● **ACTIVITY**
Nothing but the line containing "They can search" and the lines that follow it to the end of the material below should appear in the answer, each copied exactly.

● **RECORDS SUPPLIED**
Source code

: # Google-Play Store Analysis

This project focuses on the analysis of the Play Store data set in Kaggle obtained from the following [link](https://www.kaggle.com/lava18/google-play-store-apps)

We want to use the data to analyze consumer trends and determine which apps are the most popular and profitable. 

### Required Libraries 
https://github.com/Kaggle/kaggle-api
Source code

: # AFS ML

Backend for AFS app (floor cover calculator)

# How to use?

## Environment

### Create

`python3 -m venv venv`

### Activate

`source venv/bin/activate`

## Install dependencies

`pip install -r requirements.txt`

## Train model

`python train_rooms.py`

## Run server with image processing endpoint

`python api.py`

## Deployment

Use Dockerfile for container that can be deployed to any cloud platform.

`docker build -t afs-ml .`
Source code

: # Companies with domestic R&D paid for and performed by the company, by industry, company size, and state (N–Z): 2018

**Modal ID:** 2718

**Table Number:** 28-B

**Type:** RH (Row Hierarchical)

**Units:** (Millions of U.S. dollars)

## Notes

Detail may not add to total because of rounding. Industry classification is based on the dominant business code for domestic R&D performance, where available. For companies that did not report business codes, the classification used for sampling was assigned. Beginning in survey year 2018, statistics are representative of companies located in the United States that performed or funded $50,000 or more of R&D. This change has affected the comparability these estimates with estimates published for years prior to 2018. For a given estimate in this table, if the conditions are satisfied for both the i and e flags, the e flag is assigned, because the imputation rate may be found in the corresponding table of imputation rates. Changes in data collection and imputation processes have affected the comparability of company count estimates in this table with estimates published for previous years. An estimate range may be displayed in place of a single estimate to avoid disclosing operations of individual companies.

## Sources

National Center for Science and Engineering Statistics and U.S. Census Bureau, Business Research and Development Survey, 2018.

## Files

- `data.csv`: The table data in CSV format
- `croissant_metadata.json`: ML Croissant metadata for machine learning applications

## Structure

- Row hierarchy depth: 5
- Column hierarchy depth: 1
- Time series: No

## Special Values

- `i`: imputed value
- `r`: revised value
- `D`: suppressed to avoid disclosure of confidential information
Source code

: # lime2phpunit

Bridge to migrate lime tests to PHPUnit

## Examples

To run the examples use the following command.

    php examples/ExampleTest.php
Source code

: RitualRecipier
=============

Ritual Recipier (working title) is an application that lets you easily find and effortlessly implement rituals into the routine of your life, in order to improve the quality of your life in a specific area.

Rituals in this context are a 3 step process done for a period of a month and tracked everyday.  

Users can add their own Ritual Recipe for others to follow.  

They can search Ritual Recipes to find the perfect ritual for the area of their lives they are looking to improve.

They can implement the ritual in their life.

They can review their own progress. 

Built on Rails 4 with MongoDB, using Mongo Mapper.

● **REPLY TO THE EXERCISE**
They can search Ritual Recipes to find the perfect ritual for the area of their lives they are looking to improve.

They can implement the ritual in their life.

They can review their own progress. 

Built on Rails 4 with MongoDB, using Mongo Mapper.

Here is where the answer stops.